Young, the Member of Parliament for Port of Spain North/St Ann’s West had declined from attending Friday’s sitting.
Clause 2 of the Bill stipulates that it shall come into force on the 10th day of March, 2025, thereby giving it retroactive effect.
This was a clause that seemed problematic during the debate and deliberations in the Senate.
Young officially became prime minister on March 17 and served until April 28. He was Trinidad and Tobago’s eight prime minister and remains the youngest to date both in age and in tenure.
The Bill was put forward in the Senate by Minister of Minister of Planning, Economic Affairs and Development and Minister in the Ministry of Finance Kennedy Swaratsingh.
In wrapping up the debate, Swaratsingh agreed with statements made earlier during the debate, in particular, one made by Independent Senator Deoroop Teemul.
He said, which Swaratsingh repeated, “Public reward, must reflect public responsibility.”
Swaratsingh urged, “We are asking all senators to have the courage of conviction to stand with the government in support of this legislation.”
The Bill seeks to amend the Prime Minister’s Pension Act, Chap. 2:51 to require a person to serve at least one year as Prime Minister in order to qualify for a Prime Minister’s pension.
Independent senator Dr Desirée Murray had proposed that Clause 2 be deleted because it could be perceived as being ad hominem meaning directed to one particular individual.
“We don’t agree although we appreciate the spirit behind the helpful suggestion,” was the response from Attorney General John Jeremie SC.
The further proposed amendment by Dr Murray was that instead of the retroactive date of March 10, 2025 that the retroactive date should instead be to July 23, 1969 when the parent act was first made law.
She explained that that date would help with the perception of bias.
“It would then apply to all former prime ministers of the independent nation and subsequently the Republic of Trinidad and Tobago.”
Again, Jeremie said government could not take that suggestion into consideration.
A vote was then taken to decide Dr Murray’s proposal be included in an amended Clause 2.
All government senators voted no, all opposition senators voted yes, and there were two abstentions which broke down to 18 senators voting against and 10 senators voting for and therefore the amendment was not carried.
Independent senators Anthony Vieira and Candice Jones-Simmons abstained, Francis Lewis voted yes along with Dr Murray, Courtney Mc Nish and Zola Phillips.
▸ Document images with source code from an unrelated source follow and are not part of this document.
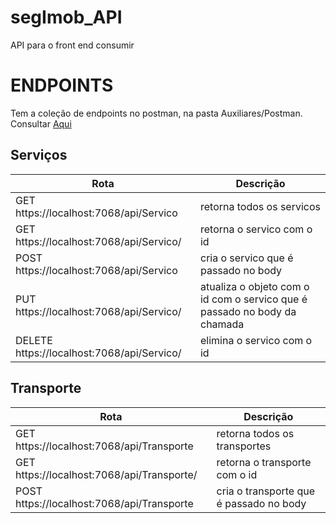 # segImob_API
API para o front end consumir

# ENDPOINTS

Tem a coleção de endpoints no postman,  na pasta Auxiliares/Postman. Consultar [Aqui](https://github.com/DinisSimoes/segImob_API/blob/main/TransportAPI/Auxiliares/Postman/SegImob%20Transport.postman_collection.json)

## Serviços
| Rota   | Descrição   |
|------------|------------|
|  GET  https://localhost:7068/api/Servico   | retorna todos os servicos   |
|  GET  https://localhost:7068/api/Servico/<id>   | retorna o servico com o id   |
|  POST  https://localhost:7068/api/Servico   | cria o servico que é passado no body  |
|  PUT  https://localhost:7068/api/Servico/<id>   | atualiza o objeto com o id com o servico que é passado no body da chamada  |
|  DELETE  https://localhost:7068/api/Servico/<id>   | elimina o servico com o id   |

## Transporte
| Rota   | Descrição   |
|------------|------------|
|  GET  https://localhost:7068/api/Transporte   | retorna todos os transportes   |
|  GET  https://localhost:7068/api/Transporte/<id>   | retorna o transporte com o id   |
|  POST  https://localhost:7068/api/Transporte   | cria o transporte que é passado no body  |
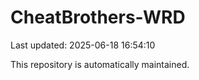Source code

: # CheatBrothers-WRD

Last updated: 2025-06-18 16:54:10

This repository is automatically maintained.
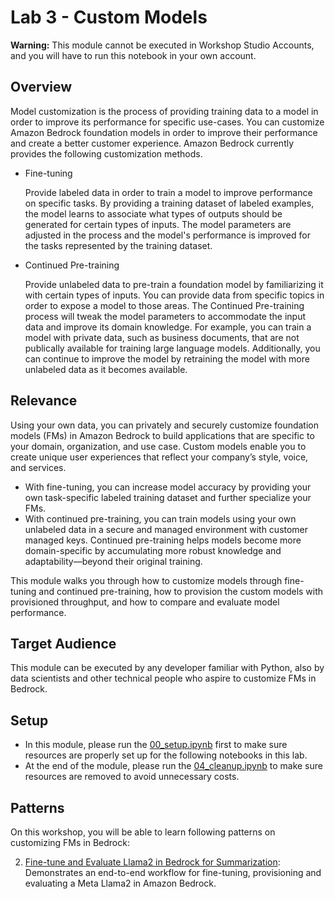 # Lab 3 - Custom Models 


<div class="alert alert-block alert-warning">
<b>Warning:</b> This module cannot be executed in Workshop Studio Accounts, and you will have to run this notebook in your own account.
</div>


## Overview
Model customization is the process of providing training data to a model in order to improve its performance for specific use-cases. You can customize Amazon Bedrock foundation models in order to improve their performance and create a better customer experience. Amazon Bedrock currently provides the following customization methods.

- Fine-tuning

    Provide labeled data in order to train a model to improve performance on specific tasks. By providing a training dataset of labeled examples, the model learns to associate what types of outputs should be generated for certain types of inputs. The model parameters are adjusted in the process and the model's performance is improved for the tasks represented by the training dataset.

- Continued Pre-training 

    Provide unlabeled data to pre-train a foundation model by familiarizing it with certain types of inputs. You can provide data from specific topics in order to expose a model to those areas. The Continued Pre-training process will tweak the model parameters to accommodate the input data and improve its domain knowledge. For example, you can train a model with private data, such as business documents, that are not publically available for training large language models. Additionally, you can continue to improve the model by retraining the model with more unlabeled data as it becomes available.

## Relevance
Using your own data, you can privately and securely customize foundation models (FMs) in Amazon Bedrock to build applications that are specific to your domain, organization, and use case. Custom models enable you to create unique user experiences that reflect your company’s style, voice, and services.

- With fine-tuning, you can increase model accuracy by providing your own task-specific labeled training dataset and further specialize your FMs. 
- With continued pre-training, you can train models using your own unlabeled data in a secure and managed environment with customer managed keys. Continued pre-training helps models become more domain-specific by accumulating more robust knowledge and adaptability—beyond their original training.

This module walks you through how to customize models through fine-tuning and continued pre-training, how to provision the custom models with provisioned throughput, and how to compare and evaluate model performance. 

## Target Audience

This module can be executed by any developer familiar with Python, also by data scientists and other technical people who aspire to customize FMs in Bedrock. 

## Setup
- In this module, please run the [00_setup.ipynb](./00_setup.ipynb) first to make sure resources are properly set up for the following notebooks in this lab.
- At the end of the module, please run the [04_cleanup.ipynb](./04_cleanup.ipynb) to make sure resources are removed to avoid unnecessary costs.


## Patterns

On this workshop, you will be able to learn following patterns on customizing FMs in Bedrock:

2. [Fine-tune and Evaluate Llama2 in Bedrock for Summarization](./02_fine-tune_and_evaluate_llama2_bedrock_summarization.ipynb): Demonstrates an end-to-end workflow for fine-tuning, provisioning and evaluating a Meta Llama2 in Amazon Bedrock.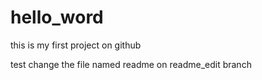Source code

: # hello_word
this is my first project on github

test change the file named readme on readme_edit branch
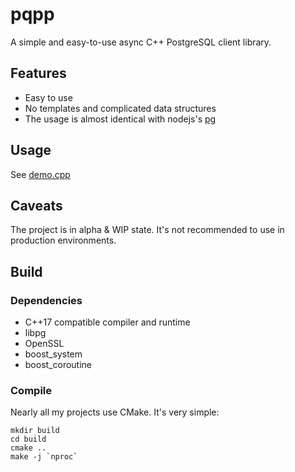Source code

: # pqpp

A simple and easy-to-use async C++ PostgreSQL client library.

## Features
- Easy to use
- No templates and complicated data structures
- The usage is almost identical with nodejs's [pg](https://node-postgres.com/)

## Usage
See [demo.cpp](https://github.com/ReimuNotMoe/pqpp/blob/master/demo.cpp)

## Caveats
The project is in alpha & WIP state. It's not recommended to use in production environments.

## Build
### Dependencies
- C++17 compatible compiler and runtime
- libpg
- OpenSSL
- boost_system
- boost_coroutine

### Compile
Nearly all my projects use CMake. It's very simple:

    mkdir build
    cd build
    cmake ..
    make -j `nproc`

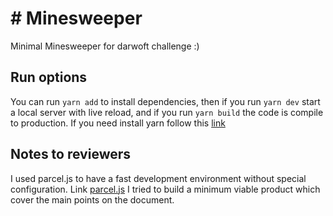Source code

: # # Minesweeper
Minimal Minesweeper for darwoft challenge :)

## Run options

You can run `yarn add` to install dependencies, then if you run `yarn dev` start a local server with live reload, and if you run `yarn build` the code is compile to production.
If you need install yarn follow this [link](https://yarnpkg.com/en/)

## Notes to reviewers
I used parcel.js to have a fast development environment without special configuration. Link [parcel.js](https://parceljs.org/)
I tried to build a minimum viable product which cover the main points on the document.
Jeremie also said during the deliberations, “If someone was serving in the Office for less than a year, in March, that person would be entitled under the Retiring Legislative Allowances Act to a healthy sum of money and there is no prejudice that is being created in any one individual.”
He also said, “What we are seeking to do is to protect the revenue ultimately from a contingent liability of something like $50 million as opposed to one of let’s say $6 million.”
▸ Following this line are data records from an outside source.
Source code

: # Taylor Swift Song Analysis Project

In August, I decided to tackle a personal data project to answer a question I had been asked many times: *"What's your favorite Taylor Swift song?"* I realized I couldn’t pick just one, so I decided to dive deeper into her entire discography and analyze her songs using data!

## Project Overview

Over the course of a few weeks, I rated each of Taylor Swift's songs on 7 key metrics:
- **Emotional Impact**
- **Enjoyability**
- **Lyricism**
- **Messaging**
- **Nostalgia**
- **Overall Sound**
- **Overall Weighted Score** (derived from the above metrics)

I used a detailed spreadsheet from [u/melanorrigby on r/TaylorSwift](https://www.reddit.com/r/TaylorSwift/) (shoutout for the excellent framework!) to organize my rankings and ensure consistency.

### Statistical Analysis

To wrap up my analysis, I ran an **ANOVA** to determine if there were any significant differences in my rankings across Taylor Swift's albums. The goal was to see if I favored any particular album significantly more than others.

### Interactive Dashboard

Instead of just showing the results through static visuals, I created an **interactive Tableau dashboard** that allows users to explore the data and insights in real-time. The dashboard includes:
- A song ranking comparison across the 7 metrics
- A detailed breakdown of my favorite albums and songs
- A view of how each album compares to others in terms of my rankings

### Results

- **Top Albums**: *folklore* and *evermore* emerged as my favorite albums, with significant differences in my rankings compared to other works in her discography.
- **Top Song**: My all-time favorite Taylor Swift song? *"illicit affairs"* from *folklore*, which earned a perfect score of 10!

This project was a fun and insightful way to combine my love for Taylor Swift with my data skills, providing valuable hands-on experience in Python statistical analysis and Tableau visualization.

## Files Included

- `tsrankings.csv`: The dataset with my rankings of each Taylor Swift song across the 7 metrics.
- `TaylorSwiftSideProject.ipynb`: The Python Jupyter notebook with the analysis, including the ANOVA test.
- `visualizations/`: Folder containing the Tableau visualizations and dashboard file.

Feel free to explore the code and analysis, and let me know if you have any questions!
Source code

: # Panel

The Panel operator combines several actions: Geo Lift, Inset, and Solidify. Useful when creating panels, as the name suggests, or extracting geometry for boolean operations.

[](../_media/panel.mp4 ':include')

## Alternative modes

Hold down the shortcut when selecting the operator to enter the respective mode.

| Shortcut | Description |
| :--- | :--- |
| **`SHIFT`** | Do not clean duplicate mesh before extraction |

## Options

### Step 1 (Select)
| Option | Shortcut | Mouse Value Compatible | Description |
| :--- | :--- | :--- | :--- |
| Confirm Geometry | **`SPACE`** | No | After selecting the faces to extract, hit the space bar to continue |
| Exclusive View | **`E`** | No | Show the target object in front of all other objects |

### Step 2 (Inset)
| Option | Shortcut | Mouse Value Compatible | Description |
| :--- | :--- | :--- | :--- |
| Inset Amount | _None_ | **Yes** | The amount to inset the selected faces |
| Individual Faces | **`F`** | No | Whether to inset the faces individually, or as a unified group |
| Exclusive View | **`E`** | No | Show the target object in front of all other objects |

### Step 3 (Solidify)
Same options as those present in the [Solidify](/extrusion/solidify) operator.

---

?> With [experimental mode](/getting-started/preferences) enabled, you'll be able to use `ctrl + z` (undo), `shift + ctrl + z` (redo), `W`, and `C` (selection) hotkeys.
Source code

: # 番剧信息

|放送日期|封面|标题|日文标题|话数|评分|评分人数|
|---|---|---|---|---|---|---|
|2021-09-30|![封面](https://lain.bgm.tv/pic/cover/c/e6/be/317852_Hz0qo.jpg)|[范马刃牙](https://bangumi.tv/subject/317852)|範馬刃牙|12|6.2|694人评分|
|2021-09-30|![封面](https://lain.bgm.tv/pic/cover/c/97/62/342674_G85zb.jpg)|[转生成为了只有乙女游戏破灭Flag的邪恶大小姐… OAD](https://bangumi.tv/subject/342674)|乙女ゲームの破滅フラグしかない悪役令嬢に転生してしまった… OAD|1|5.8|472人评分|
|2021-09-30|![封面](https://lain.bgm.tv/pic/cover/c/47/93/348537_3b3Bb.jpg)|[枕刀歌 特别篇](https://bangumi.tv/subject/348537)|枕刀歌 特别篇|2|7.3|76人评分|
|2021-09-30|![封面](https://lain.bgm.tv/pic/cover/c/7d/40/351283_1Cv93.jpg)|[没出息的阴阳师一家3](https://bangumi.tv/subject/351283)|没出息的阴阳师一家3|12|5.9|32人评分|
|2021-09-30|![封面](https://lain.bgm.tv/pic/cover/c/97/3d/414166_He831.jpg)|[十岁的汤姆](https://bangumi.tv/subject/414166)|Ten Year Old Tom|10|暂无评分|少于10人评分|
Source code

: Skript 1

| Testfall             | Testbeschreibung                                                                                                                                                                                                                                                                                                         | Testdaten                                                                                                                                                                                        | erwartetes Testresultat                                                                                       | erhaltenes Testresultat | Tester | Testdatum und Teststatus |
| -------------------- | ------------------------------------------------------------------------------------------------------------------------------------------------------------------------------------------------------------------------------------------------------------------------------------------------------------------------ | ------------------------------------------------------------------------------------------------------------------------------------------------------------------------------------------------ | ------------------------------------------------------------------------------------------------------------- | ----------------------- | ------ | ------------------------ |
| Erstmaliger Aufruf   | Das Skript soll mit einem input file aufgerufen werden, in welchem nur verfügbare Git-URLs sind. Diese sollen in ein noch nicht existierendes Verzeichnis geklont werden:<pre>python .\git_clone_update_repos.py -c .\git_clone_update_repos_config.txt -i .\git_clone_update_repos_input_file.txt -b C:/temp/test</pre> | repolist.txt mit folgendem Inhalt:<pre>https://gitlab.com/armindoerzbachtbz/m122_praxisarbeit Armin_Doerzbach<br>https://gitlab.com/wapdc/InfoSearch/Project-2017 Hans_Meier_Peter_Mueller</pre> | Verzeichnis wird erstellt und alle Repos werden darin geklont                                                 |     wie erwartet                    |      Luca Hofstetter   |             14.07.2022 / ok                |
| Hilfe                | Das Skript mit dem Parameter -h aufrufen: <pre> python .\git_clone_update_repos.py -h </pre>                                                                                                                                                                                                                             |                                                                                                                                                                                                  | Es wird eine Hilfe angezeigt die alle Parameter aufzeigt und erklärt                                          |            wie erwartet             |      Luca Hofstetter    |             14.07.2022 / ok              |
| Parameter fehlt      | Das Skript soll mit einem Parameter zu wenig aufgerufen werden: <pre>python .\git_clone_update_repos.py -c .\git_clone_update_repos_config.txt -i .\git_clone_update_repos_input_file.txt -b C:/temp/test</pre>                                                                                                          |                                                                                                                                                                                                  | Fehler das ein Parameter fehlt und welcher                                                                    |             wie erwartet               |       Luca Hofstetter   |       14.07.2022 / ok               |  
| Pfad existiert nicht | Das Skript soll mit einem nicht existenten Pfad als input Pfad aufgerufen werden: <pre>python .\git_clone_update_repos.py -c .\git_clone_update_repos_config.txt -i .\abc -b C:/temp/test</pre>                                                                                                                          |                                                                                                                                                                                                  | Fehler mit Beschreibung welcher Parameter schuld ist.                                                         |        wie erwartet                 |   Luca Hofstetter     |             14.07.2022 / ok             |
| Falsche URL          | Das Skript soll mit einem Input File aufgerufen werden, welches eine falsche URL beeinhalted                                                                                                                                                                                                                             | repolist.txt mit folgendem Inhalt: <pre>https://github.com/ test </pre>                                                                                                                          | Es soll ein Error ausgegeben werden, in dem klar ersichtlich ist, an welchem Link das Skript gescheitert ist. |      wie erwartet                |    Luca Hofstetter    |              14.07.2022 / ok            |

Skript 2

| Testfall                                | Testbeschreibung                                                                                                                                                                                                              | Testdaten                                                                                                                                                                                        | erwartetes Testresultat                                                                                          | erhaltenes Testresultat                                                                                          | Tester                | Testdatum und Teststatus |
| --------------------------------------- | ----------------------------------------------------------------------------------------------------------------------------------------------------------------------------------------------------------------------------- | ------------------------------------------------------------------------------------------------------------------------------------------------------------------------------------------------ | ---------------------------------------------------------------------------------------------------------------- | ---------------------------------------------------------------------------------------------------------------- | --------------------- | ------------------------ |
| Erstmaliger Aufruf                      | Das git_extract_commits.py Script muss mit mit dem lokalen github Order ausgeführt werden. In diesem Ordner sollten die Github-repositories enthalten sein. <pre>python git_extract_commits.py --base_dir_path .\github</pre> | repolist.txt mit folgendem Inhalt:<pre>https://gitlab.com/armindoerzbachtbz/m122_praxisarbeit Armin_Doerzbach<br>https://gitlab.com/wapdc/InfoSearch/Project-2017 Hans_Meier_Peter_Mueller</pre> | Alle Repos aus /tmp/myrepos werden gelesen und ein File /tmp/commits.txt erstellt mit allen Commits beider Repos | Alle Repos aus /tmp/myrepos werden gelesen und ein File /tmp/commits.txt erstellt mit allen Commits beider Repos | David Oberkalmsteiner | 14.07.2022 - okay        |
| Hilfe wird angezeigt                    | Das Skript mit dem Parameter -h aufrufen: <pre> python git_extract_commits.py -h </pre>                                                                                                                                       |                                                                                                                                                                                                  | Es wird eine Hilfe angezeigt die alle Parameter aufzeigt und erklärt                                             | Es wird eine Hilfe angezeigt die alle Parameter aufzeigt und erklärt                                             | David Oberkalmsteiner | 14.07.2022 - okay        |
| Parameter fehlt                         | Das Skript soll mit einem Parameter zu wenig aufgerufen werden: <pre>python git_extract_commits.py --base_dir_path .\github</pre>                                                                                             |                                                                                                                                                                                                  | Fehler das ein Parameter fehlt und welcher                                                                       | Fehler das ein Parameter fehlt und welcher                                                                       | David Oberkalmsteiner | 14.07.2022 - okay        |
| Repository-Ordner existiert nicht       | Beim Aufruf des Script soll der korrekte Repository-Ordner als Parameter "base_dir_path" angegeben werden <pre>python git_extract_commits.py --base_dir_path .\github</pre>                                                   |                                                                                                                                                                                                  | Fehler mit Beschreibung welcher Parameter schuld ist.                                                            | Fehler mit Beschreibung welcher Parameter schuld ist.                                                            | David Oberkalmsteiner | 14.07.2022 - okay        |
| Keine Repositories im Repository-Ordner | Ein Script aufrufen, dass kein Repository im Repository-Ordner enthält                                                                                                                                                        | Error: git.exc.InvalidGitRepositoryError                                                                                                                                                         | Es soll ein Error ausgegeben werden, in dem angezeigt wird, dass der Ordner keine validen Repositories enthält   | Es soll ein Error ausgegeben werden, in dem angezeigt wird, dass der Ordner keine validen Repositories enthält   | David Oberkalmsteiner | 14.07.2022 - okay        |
Opposition senator Foster Cummings said he understood what was trying to be done by government but questioned the tier system, what benefits would there be for some-one serving less than a year and could not continue performing duties due to illness or other medical emergency.
To that, Jeremie responded that maybe it was time to take another look at the Retiring Legislative Allowances Act so that the focus was not just on prime ministers.
The tier proposed system states:
· One year of service: the person is entitled to one-third of the highest annual salary received while in office.
· Two years of service: entitled to half of the highest annual salary.
· Three years of service: entitled to two-thirds of highest annual salary.
· Four years or more: entitled to the full amount of the highest annual salary.
The Prime Minister’s Pension (Amendment) Bill, 2025 is the third law since the United National Congress (UNC) took office in May to be passed in the Senate following last week’s Trinidad and Tobago Revenue Act (TTRA).
Over the weekend, the Trinidad and Tobago Revenue Authority (Repeal) Bill 2025 was passed in the Senate.
Last week, the Children’s Life Fund (Amendment) Act was passed in the Senate.